Including .com in your company name is hip again.
I think it's less to do with hipness and more to do with business realities. For example, perhaps "Monday" is an unenforceable trademark, and/or "Monday" is already a registered business entity.
It also has some mild advantages in terms of auto-generating links to their homepage when referring to the company by name in places like Teams or Slack.
.com has always been valuable. The problem is that it is very very very hard to get a short, relevant .com domain with a reasonable price tag.
The Work OS category is confusing since I was more familiar with WorkOS[0] already. I didn't connect how these were related (which they really aren't).

[0] https://workos.com/

I never understood monday.com, since a ton of similar tools area already popular: Asana, all the ones from Atlassian.

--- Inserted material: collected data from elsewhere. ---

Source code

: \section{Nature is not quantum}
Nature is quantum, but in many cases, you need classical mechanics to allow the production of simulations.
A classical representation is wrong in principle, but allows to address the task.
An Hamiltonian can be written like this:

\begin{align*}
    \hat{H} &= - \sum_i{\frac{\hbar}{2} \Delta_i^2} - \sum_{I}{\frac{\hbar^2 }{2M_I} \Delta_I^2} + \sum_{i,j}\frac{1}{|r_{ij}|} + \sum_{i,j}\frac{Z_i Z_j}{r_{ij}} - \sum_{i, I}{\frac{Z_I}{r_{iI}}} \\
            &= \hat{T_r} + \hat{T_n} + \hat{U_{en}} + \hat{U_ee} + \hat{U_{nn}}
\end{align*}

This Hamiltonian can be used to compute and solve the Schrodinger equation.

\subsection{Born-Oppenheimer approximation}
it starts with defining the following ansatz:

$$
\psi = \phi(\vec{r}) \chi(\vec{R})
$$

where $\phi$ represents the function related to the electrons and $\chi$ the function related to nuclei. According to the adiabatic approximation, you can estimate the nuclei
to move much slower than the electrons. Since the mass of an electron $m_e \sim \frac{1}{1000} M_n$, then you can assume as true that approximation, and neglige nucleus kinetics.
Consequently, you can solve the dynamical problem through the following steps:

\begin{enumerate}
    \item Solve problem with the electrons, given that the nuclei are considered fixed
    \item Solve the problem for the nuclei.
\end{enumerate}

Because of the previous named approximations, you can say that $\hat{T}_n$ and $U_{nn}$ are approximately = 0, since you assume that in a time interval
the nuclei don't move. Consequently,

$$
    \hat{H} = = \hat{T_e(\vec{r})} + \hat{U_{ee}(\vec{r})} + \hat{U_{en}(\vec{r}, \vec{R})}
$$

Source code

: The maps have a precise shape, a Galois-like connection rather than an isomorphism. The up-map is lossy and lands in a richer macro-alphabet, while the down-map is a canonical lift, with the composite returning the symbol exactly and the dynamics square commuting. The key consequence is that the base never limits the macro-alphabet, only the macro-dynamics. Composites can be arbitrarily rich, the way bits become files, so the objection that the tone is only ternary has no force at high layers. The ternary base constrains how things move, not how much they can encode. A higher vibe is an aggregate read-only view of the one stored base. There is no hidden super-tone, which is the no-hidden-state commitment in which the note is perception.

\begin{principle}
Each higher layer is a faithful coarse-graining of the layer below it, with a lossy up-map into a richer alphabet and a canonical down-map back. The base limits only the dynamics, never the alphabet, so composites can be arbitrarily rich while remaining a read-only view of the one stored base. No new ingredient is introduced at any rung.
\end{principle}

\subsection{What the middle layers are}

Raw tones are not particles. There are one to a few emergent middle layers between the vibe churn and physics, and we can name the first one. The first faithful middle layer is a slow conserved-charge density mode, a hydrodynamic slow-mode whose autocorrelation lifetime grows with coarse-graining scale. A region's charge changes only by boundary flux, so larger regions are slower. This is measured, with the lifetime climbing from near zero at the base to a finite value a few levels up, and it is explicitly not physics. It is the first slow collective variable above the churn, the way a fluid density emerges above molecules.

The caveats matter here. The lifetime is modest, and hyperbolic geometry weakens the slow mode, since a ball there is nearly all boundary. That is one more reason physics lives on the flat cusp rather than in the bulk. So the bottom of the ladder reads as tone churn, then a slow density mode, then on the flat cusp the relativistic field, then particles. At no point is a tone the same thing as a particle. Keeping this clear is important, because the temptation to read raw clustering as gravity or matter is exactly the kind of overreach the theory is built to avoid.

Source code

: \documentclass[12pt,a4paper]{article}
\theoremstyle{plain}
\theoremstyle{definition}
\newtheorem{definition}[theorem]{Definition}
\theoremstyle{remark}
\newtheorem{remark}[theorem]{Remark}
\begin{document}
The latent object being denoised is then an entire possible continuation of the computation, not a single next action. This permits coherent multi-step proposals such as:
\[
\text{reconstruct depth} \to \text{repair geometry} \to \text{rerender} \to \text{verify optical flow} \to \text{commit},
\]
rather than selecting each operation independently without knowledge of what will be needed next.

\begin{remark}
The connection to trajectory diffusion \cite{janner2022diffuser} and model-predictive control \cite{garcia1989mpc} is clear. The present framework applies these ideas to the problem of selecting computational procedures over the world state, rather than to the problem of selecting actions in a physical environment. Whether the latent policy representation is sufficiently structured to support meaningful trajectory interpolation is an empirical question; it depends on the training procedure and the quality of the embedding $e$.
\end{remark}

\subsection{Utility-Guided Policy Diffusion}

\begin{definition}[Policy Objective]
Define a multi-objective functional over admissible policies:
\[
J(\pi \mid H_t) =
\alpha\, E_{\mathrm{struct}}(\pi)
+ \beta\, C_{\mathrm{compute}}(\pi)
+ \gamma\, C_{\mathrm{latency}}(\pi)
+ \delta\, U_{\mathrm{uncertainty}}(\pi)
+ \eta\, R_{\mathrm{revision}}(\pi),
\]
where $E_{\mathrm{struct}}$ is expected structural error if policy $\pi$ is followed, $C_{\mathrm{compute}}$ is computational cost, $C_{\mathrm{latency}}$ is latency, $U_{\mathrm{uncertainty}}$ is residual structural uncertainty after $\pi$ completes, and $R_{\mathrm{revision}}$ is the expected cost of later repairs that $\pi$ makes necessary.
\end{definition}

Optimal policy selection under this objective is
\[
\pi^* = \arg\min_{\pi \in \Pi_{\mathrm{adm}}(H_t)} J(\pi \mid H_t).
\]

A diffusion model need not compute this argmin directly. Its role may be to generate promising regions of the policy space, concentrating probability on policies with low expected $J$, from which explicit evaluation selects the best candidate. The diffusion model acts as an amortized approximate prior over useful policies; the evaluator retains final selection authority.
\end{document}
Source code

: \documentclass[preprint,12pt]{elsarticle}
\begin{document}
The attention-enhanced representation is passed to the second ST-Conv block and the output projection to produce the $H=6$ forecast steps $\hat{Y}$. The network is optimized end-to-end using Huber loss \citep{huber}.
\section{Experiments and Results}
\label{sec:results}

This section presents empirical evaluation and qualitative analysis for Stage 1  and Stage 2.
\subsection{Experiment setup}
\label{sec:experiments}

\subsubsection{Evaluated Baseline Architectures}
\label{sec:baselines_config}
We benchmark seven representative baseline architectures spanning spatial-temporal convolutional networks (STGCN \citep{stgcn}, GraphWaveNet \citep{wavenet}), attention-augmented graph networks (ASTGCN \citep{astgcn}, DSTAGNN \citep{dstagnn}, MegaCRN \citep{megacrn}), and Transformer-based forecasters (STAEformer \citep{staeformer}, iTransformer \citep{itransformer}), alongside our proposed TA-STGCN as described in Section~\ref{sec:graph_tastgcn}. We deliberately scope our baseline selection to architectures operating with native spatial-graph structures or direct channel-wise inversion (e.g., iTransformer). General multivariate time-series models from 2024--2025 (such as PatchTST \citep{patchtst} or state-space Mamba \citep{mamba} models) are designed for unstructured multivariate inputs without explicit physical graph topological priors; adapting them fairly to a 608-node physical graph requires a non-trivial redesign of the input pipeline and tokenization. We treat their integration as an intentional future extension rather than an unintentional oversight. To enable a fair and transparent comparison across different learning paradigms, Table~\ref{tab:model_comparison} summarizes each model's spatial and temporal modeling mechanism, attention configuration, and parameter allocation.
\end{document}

Monday.com always seemed to re-label know practices with their own terminology. What am I missing?

I got the impression that most existing tools in this space were quite targeting at software development, whereas was taking that model and bringing it to general project delivery. That's just from the their marketing though. I haven't actually used it.
They marketed the living heck out of it. For a while I couldn't turn around without seeing a Monday.com ad.
Monday has been stealing from Timelinr (https://timelinr.com) for years now. I saw their marketing efforts shoot up around the same time.

Looks like it's been paying off for them, but I prefer to support smaller startups, especially when all I need it for is roadmapping.

From comparing both homepages I get the impression that whatever influence Monday took from Timelinr initially they left them behind long ago.

The Timelinr landing page could also do with a lot of work but I think it's mostly the tone of voice that doesn't work well with me personally.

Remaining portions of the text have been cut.